## EXERCISE DETAILS
Go through the entries below and count the lines where the word "DoxyCompactItemize" appears; give only the count.

Dataset entries:
########
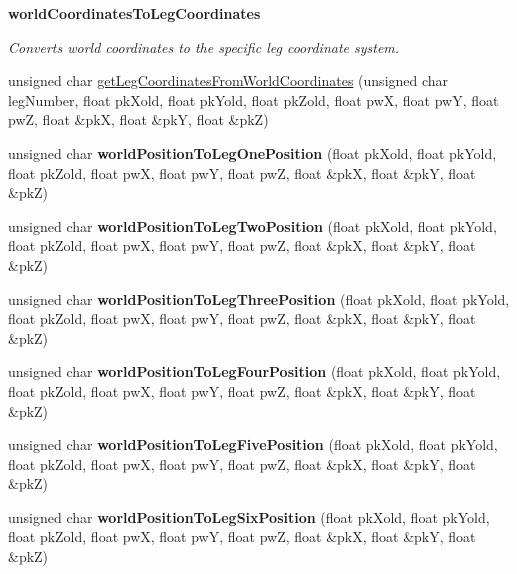 \begin{Indent}\textbf{ world\+Coordinates\+To\+Leg\+Coordinates}\par
{\em Converts world coordinates to the specific leg coordinate system. }\begin{DoxyCompactItemize}
\item 
unsigned char \mbox{\hyperlink{class_movement_controller_a0710b423644d46f7391e4b75c5879559}{get\+Leg\+Coordinates\+From\+World\+Coordinates}} (unsigned char leg\+Number, float pk\+Xold, float pk\+Yold, float pk\+Zold, float pwX, float pwY, float pwZ, float \&pkX, float \&pkY, float \&pkZ)
\item 
\mbox{\label{class_movement_controller_a328939445cf5c8f7878e9fd44fde3c96}} 
unsigned char {\bfseries world\+Position\+To\+Leg\+One\+Position} (float pk\+Xold, float pk\+Yold, float pk\+Zold, float pwX, float pwY, float pwZ, float \&pkX, float \&pkY, float \&pkZ)
\item 
\mbox{\label{class_movement_controller_a715ebda5d6d77f1763d0288268caf5ae}} 
unsigned char {\bfseries world\+Position\+To\+Leg\+Two\+Position} (float pk\+Xold, float pk\+Yold, float pk\+Zold, float pwX, float pwY, float pwZ, float \&pkX, float \&pkY, float \&pkZ)
\item 
\mbox{\label{class_movement_controller_a1c4c708534a712257c7282638568e9ee}} 
unsigned char {\bfseries world\+Position\+To\+Leg\+Three\+Position} (float pk\+Xold, float pk\+Yold, float pk\+Zold, float pwX, float pwY, float pwZ, float \&pkX, float \&pkY, float \&pkZ)
\item 
\mbox{\label{class_movement_controller_a5ebb5b6f2242350310aede085140cffe}} 
unsigned char {\bfseries world\+Position\+To\+Leg\+Four\+Position} (float pk\+Xold, float pk\+Yold, float pk\+Zold, float pwX, float pwY, float pwZ, float \&pkX, float \&pkY, float \&pkZ)
\item 
\mbox{\label{class_movement_controller_ad57ba364952a497b5772c67cc27ed797}} 
unsigned char {\bfseries world\+Position\+To\+Leg\+Five\+Position} (float pk\+Xold, float pk\+Yold, float pk\+Zold, float pwX, float pwY, float pwZ, float \&pkX, float \&pkY, float \&pkZ)
\item 
\mbox{\label{class_movement_controller_ac8928ae991954ef78fc32c9faa0d0c54}} 
unsigned char {\bfseries world\+Position\+To\+Leg\+Six\+Position} (float pk\+Xold, float pk\+Yold, float pk\+Zold, float pwX, float pwY, float pwZ, float \&pkX, float \&pkY, float \&pkZ)
\end{DoxyCompactItemize}
\end{Indent}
########
## ANSWER SPACE
2